WORK REQUIRED:
Where in the records does the word "arrangement" appear? Copy each line that holds it.

PROVIDED INFORMATION:

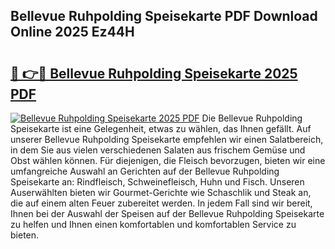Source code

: ## Bellevue Ruhpolding Speisekarte PDF Download Online 2025 Ez44H

# <h2><a href="http://gc9cjk2.nevu.top/?p=Bellevue+Ruhpolding+Speisekarte">🔗 👉🔴 Bellevue Ruhpolding Speisekarte 2025 PDF</a></h2>

[![Bellevue Ruhpolding Speisekarte 2025 PDF](https://i.imgur.com/dBaPXMq.png)](http://gc9cjk2.nevu.top/?p=Bellevue+Ruhpolding+Speisekarte)
Die Bellevue Ruhpolding Speisekarte ist eine Gelegenheit, etwas zu wählen, das Ihnen gefällt. Auf unserer Bellevue Ruhpolding Speisekarte empfehlen wir einen Salatbereich, in dem Sie aus vielen verschiedenen Salaten aus frischem Gemüse und Obst wählen können. Für diejenigen, die Fleisch bevorzugen, bieten wir eine umfangreiche Auswahl an Gerichten auf der Bellevue Ruhpolding Speisekarte an: Rindfleisch, Schweinefleisch, Huhn und Fisch. Unseren Auserwählten bieten wir Gourmet-Gerichte wie Schaschlik und Steak an, die auf einem alten Feuer zubereitet werden. In jedem Fall sind wir bereit, Ihnen bei der Auswahl der Speisen auf der Bellevue Ruhpolding Speisekarte zu helfen und Ihnen einen komfortablen und komfortablen Service zu bieten.
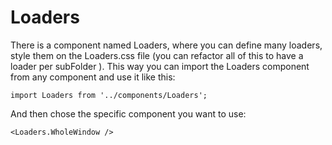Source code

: # Loaders

There is a component named Loaders, where you can define many loaders, style them on the Loaders.css file (you can refactor all of this to have a loader per subFolder ).
This way you can import the Loaders component from any component and use it like this:

    import Loaders from '../components/Loaders';

And then chose the specific component you want to use:

    <Loaders.WholeWindow />
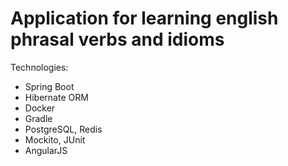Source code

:# Application for learning english phrasal verbs and idioms
  Technologies:
   - Spring Boot
   - Hibernate ORM
   - Docker
   - Gradle
   - PostgreSQL, Redis
   - Mockito, JUnit
   - AngularJS
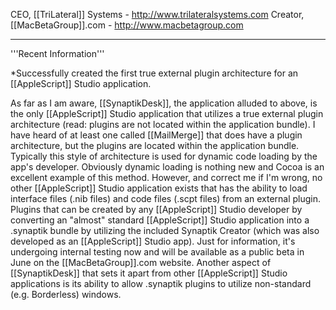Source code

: 

CEO, [[TriLateral]] Systems - http://www.trilateralsystems.com
Creator, [[MacBetaGroup]].com - http://www.macbetagroup.com

----

'''Recent Information'''

*Successfully created the first true external plugin architecture for an [[AppleScript]] Studio application.


As far as I am aware, [[SynaptikDesk]], the application alluded to above, is the only [[AppleScript]] Studio application that utilizes a true external plugin architecture (read: plugins are not located within the application bundle).  I have heard of at least one called [[MailMerge]] that does have a plugin architecture, but the plugins are located within the application bundle.  Typically this style of architecture is used for dynamic code loading by the app's developer.  Obviously dynamic loading is nothing new and Cocoa is an excellent example of this method.  However, and correct me if I'm wrong, no other [[AppleScript]] Studio application exists that has the ability to load interface files (.nib files) and code files (.scpt files) from an external plugin.  Plugins that can be created by any [[AppleScript]] Studio developer by converting an "almost" standard [[AppleScript]] Studio application into a .synaptik bundle by utilizing the included Synaptik Creator (which was also developed as an [[AppleScript]] Studio app).  Just for information, it's undergoing internal testing now and will be available as a public beta in June on the [[MacBetaGroup]].com website.  Another aspect of [[SynaptikDesk]] that sets it apart from other [[AppleScript]] Studio applications is its ability to allow .synaptik plugins to utilize non-standard (e.g. Borderless) windows.
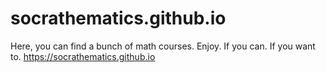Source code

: # socrathematics.github.io
Here, you can find a bunch of math courses. Enjoy. If you can. If you want to. 
https://socrathematics.github.io
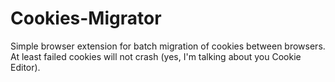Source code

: # Cookies-Migrator

Simple browser extension for batch migration of cookies between browsers. At least failed cookies will not crash (yes, I'm talking about you Cookie Editor). 
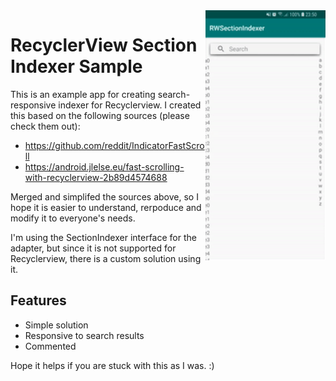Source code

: <img align="right" src="appGif.gif" height="400px"/>

# RecyclerView Section Indexer Sample

This is an example app for creating search-responsive indexer for Recyclerview.
I created this based on the following sources (please check them out):

* https://github.com/reddit/IndicatorFastScroll
* https://android.jlelse.eu/fast-scrolling-with-recyclerview-2b89d4574688

Merged and simplifed the sources above, so I hope it is easier to understand, rerpoduce and modify it to everyone's needs.

I'm using the SectionIndexer interface for the adapter, but since it is not supported for Recyclerview, there is a custom
solution using it.

## Features
 * Simple solution
 * Responsive to search results
 * Commented
 
 Hope it helps if you are stuck with this as I was. :)
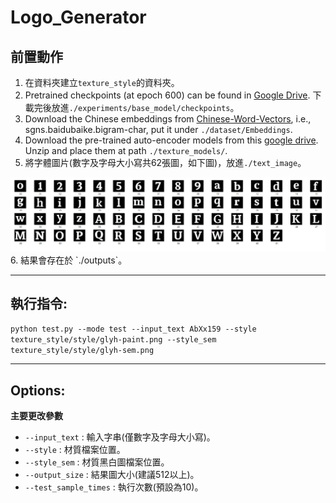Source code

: # Logo_Generator
## 前置動作
1. 在資料夾建立`texture_style`的資料夾。
2. Pretrained checkpoints (at epoch 600) can be found in [Google Drive](https://drive.google.com/drive/folders/1wpfvpv37ja2e5zpUvfU_YT1AQHhaUZN5?usp=sharing). 下載完後放進`./experiments/base_model/checkpoints`。
3. Download the Chinese embeddings from [Chinese-Word-Vectors](https://github.com/Embedding/Chinese-Word-Vectors), i.e., sgns.baidubaike.bigram-char, put it under `./dataset/Embeddings`.
4. Download the pre-trained auto-encoder models from this [google drive](https://drive.google.com/file/d/13n_YJ6J8lIvF-liWFeJY35nXsZM-5vTZ/view?usp=sharing). Unzip and place them at path `./texture_models/`.
5. 將字體圖片(數字及字母大小寫共62張圖，如下圖)，放進`./text_image`。
<div align=center>
	<img src="intro_img/img.png"> 
</div>
6. 結果會存在於 `./outputs`。

---

## 執行指令:

`python test.py --mode test --input_text AbXx159 --style texture_style/style/glyh-paint.png --style_sem texture_style/style/glyh-sem.png`

---

## Options:

**主要更改參數**

- `--input_text` : 輸入字串(僅數字及字母大小寫)。
- `--style` : 材質檔案位置。
- `--style_sem` : 材質黑白圖檔案位置。
- `--output_size` : 結果圖大小(建議512以上)。
- `--test_sample_times` : 執行次數(預設為10)。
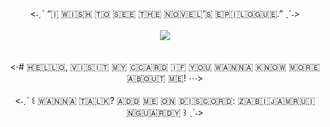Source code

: <div align="center">
<˗ˏˋ “🇮‌ 🇼‌🇮‌🇸‌🇭‌ 🇹‌🇴‌ 🇸‌🇪‌🇪‌ 🇹‌🇭‌🇪‌ 🇳‌🇴‌🇻‌🇪‌🇱‌’🇸‌ 🇪‌🇵‌🇮‌🇱‌🇴‌🇬‌🇺‌🇪‌.” ˎˊ˗>
  <br />
<div align="center">
<br /><img src="https://postimg.cc/ZW8vDJtJ">
<div align="center">
<br /><br /> <·# 🇭‌🇪‌🇱‌🇱‌🇴‌, 🇻‌🇮‌🇸‌🇮‌🇹‌ 🇲‌🇾‌ 🇨‌🇨‌🇦‌🇷‌🇩‌ 🇮‌🇫‌ 🇾‌🇴‌🇺‌ 🇼‌🇦‌🇳‌🇳‌🇦‌ 🇰‌🇳‌🇴‌🇼‌ 🇲‌🇴‌🇷‌🇪‌ 🇦‌🇧‌🇴‌🇺‌🇹‌ 🇲‌🇪‌! ⋯>
 <br /> 
<div align="center">
<br /><˗ˏˋ ꒰ 🇼‌🇦‌🇳‌🇳‌🇦‌ 🇹‌🇦‌🇱‌🇰‌? 🇦‌🇩‌🇩‌ 🇲‌🇪‌ 🇴‌🇳‌ 🇩‌🇮‌🇸‌🇨‌🇴‌🇷‌🇩‌: 🇿‌🇦‌🇧‌🇮‌🇯‌🇦‌🇲‌🇷‌🇺‌🇮‌🇳‌🇬‌🇺‌🇦‌🇷‌🇩‌🇾‌ ꒱ ˎˊ˗>
<div align="center">

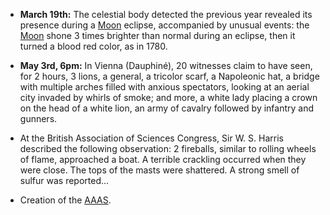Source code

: ﻿

-   **March 19th:** The celestial body detected the previous year revealed its presence during a [Moon](Moon.html) eclipse, accompanied by unusual events: the [Moon](Moon.html) shone 3 times brighter than normal during an eclipse, then it turned a blood red color, as in 1780.


-   **May 3rd, 6pm:** In Vienna (Dauphiné), 20 witnesses claim to have seen, for 2 hours, 3 lions, a general, a tricolor scarf, a Napoleonic hat, a bridge with multiple arches filled with anxious spectators, looking at an aerial city invaded by whirls of smoke; and more, a white lady placing a crown on the head of a white lion, an army of cavalry followed by infantry and gunners.


- At the British Association of Sciences Congress, Sir W. S. Harris described the following observation: 2 fireballs, similar to rolling wheels of flame, approached a boat. A terrible crackling occurred when they were close. The tops of the masts were shattered. A strong smell of sulfur was reported...

- Creation of the [AAAS](AAAS.html).

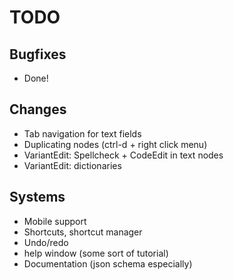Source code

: # TODO
## Bugfixes
- Done!
## Changes
- Tab navigation for text fields
- Duplicating nodes (ctrl-d + right click menu)
- VariantEdit: Spellcheck + CodeEdit in text nodes
- VariantEdit: dictionaries
## Systems
- Mobile support
- Shortcuts, shortcut manager
- Undo/redo
- help window (some sort of tutorial)
- Documentation (json schema especially)
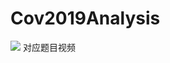 # Cov2019Analysis
[](https://www.bilibili.com/video/BV1Bv411B7Ad/)
![](https://www.bilibili.com/video/BV1rC4y187Ek/)
对应题目视频
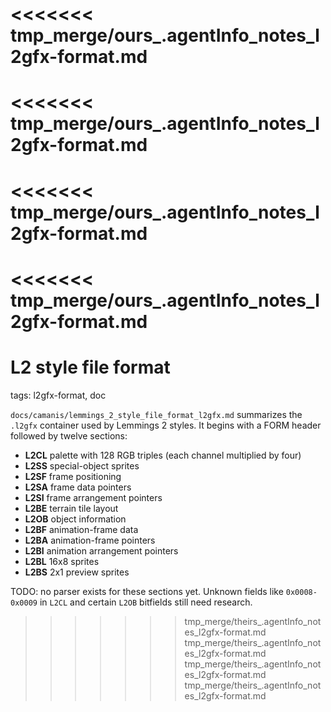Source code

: <<<<<<< tmp_merge/ours_.agentInfo_notes_l2gfx-format.md
=======
<<<<<<< tmp_merge/ours_.agentInfo_notes_l2gfx-format.md
=======
<<<<<<< tmp_merge/ours_.agentInfo_notes_l2gfx-format.md
=======
<<<<<<< tmp_merge/ours_.agentInfo_notes_l2gfx-format.md
=======
# L2 style file format

tags: l2gfx-format, doc

`docs/camanis/lemmings_2_style_file_format_l2gfx.md` summarizes the `.l2gfx` container used by Lemmings 2 styles. It begins with a FORM header followed by twelve sections:
- **L2CL** palette with 128 RGB triples (each channel multiplied by four)
- **L2SS** special-object sprites
- **L2SF** frame positioning
- **L2SA** frame data pointers
- **L2SI** frame arrangement pointers
- **L2BE** terrain tile layout
- **L2OB** object information
- **L2BF** animation-frame data
- **L2BA** animation-frame pointers
- **L2BI** animation arrangement pointers
- **L2BL** 16x8 sprites
- **L2BS** 2x1 preview sprites

TODO: no parser exists for these sections yet. Unknown fields like `0x0008-0x0009` in `L2CL` and certain `L2OB` bitfields still need research.
>>>>>>> tmp_merge/theirs_.agentInfo_notes_l2gfx-format.md
>>>>>>> tmp_merge/theirs_.agentInfo_notes_l2gfx-format.md
>>>>>>> tmp_merge/theirs_.agentInfo_notes_l2gfx-format.md
>>>>>>> tmp_merge/theirs_.agentInfo_notes_l2gfx-format.md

RESULT OF THIS EXERCISE:
- **L2SI** frame arrangement pointers
- **L2BI** animation arrangement pointers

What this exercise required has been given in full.